Philip Prowse (born 29 December 1937) is a stage director and designer, and was one of the triumvirate of directors at the Citizens Theatre in Glasgow, Scotland, from 1970 until 2004.

==Early life and education==
Prowse was born in England on 29 December 1937, and was trained at the Slade School of Fine Art in London.

==Career==
He moved to Scotland in 1969, From 1970 he was a co-director of the Citizens Theatre with Giles Havergal and Robert David MacDonald, having previously worked with Havergal at the Watford Palace Theatre. Prowse's last production at the Citizens Theatre was Thomas Otway's Venice Preserv'd in 2004. He directed and designed over 70 plays with the Citizens Theatre and has worked throughout the world designing and directing for opera, ballet and drama.

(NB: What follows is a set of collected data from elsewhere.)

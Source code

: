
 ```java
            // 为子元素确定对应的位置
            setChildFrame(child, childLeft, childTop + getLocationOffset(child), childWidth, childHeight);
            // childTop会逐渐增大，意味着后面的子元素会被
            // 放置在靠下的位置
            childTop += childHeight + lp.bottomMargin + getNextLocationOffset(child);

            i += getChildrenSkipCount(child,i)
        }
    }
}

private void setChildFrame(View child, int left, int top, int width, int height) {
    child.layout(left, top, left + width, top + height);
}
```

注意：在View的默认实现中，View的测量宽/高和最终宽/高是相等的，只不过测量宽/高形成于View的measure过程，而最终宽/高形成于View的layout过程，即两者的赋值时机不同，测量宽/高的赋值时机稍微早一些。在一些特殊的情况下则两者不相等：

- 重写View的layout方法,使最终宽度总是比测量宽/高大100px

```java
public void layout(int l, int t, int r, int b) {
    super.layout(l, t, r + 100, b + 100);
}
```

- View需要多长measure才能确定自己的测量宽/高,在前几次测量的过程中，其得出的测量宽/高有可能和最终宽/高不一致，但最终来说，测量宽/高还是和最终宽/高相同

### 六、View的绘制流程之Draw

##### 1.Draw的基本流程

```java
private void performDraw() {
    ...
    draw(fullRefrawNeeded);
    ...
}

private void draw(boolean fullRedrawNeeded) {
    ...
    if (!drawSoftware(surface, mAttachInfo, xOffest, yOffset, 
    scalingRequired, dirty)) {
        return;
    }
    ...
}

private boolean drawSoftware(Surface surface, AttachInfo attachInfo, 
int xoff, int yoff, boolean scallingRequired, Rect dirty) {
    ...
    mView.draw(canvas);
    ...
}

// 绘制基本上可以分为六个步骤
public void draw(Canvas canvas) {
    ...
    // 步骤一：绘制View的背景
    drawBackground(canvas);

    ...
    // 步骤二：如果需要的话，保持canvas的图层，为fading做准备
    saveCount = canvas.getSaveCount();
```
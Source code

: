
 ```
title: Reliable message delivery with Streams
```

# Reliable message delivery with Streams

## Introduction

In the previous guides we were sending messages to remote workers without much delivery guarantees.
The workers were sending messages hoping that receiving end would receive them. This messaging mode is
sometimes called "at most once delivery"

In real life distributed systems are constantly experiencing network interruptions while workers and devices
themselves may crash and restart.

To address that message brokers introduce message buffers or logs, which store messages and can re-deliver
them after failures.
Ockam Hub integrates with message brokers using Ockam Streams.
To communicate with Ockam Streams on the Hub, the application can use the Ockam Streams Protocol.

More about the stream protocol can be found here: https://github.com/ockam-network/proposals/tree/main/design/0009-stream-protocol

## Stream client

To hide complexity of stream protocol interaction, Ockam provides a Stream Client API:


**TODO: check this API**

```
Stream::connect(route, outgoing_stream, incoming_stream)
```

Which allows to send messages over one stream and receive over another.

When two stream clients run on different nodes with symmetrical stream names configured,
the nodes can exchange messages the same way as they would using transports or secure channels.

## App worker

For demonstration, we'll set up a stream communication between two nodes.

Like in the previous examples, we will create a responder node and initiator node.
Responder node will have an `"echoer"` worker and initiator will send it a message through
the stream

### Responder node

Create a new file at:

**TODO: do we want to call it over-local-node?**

Long term artistic collaborators include those with actor Glenda Jackson and director/choreographer Geoffrey Cauley.

MacDonald's English translation of Racine's Phèdre, titled Phedra, was produced at The Old Vic in November 1984, designed and directed by Prowse and with Glenda Jackson in the title role and Robert Eddison as Theramenes. The costume which he designed for Jackson's performance is in the Victoria and Albert Museum.

Up to his retirement Prowse also taught on the Theatre Design MFA course at the Slade School of Fine Art.

==Recognition==
There are two paintings of Prowse by Adrian Wiszniewski, commissioned by Scottish National Portrait Gallery, completed in 1995 and in their collections. There is also a photograph taken around 2004 by Richard Campbell, also in the collection.

National Life Stories conducted an oral history interview with Hudson in 2005 for its An Oral History of Theatre Design collection held by the British Library.